I founded Gender Responsive Insight because I wanted to create a space where evidence, practice, and lived experience could come together to drive real, meaningful change. A space where services and organisations could be supported and not judged to become more trauma‑informed, more relational, more equitable, and more effective for women and girls. Prompting organisations to ask: how gender responsive are we?


My research continues to challenge assumptions about women’s lives. My recent work on Desistance Emotional Work (DEW) with Dr Lauren Hall (University of Nottingham) explores the emotional labour women provide to support their partner’s or family member’s desistance from offending. This labour is invisible in most policy conversations, yet central to understanding gendered harm and resilience.
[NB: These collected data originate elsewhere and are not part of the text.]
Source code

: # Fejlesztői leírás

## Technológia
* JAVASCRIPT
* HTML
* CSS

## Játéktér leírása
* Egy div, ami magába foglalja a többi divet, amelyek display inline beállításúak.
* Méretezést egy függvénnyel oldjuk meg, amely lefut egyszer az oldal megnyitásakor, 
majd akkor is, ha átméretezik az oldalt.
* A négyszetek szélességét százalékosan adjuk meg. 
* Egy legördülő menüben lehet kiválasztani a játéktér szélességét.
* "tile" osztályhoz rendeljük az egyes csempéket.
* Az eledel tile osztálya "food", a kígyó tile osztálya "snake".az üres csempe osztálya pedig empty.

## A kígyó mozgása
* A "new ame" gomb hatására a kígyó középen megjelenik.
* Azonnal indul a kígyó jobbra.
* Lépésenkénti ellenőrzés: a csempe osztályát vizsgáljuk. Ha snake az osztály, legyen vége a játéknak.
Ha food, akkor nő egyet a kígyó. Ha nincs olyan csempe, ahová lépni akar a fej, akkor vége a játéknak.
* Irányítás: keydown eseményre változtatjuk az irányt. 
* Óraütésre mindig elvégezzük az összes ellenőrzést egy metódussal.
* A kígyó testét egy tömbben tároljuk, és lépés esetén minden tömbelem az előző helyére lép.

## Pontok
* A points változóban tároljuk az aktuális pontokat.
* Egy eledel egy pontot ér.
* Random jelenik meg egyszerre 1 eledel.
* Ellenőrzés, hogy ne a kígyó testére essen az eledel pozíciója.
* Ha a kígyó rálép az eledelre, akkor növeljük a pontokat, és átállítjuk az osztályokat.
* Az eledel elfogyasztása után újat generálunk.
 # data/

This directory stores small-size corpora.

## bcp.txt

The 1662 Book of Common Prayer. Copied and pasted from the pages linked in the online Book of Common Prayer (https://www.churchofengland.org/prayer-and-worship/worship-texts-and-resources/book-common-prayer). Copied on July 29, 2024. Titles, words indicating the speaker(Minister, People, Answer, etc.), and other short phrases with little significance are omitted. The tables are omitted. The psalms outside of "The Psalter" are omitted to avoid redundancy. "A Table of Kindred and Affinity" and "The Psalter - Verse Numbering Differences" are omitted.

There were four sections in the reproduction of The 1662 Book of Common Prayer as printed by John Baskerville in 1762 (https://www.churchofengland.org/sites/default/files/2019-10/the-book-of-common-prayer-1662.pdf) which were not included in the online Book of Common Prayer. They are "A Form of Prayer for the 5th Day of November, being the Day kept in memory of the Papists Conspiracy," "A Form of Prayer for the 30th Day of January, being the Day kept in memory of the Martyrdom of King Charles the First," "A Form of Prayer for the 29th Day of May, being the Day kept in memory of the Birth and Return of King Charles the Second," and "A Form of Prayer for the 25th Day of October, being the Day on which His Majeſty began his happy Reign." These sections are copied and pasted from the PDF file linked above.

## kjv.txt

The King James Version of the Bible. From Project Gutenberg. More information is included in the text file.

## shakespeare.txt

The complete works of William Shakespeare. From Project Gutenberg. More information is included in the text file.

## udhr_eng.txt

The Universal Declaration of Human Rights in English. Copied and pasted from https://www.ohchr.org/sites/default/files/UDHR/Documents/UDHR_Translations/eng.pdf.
And yes, outside all of this, I’m a lifelong Wolverhampton Wanderers fan. I chair the club’s Equality Advisory Group and sit on the Fan Advisory Board, because gender‑responsive practice doesn’t stop at the boundaries of criminal justice or health, it belongs everywhere women show up. I’ve worked with Wolves to raise awareness of the impact of domestic abuse and the need for gender equality through White Ribbon campaigning.


Gender Responsive Insight is the culmination of everything I care about: listening deeply, challenging assumptions, amplifying

women’s voices, and helping systems evolve so that no woman is ever seen as “too complex” again.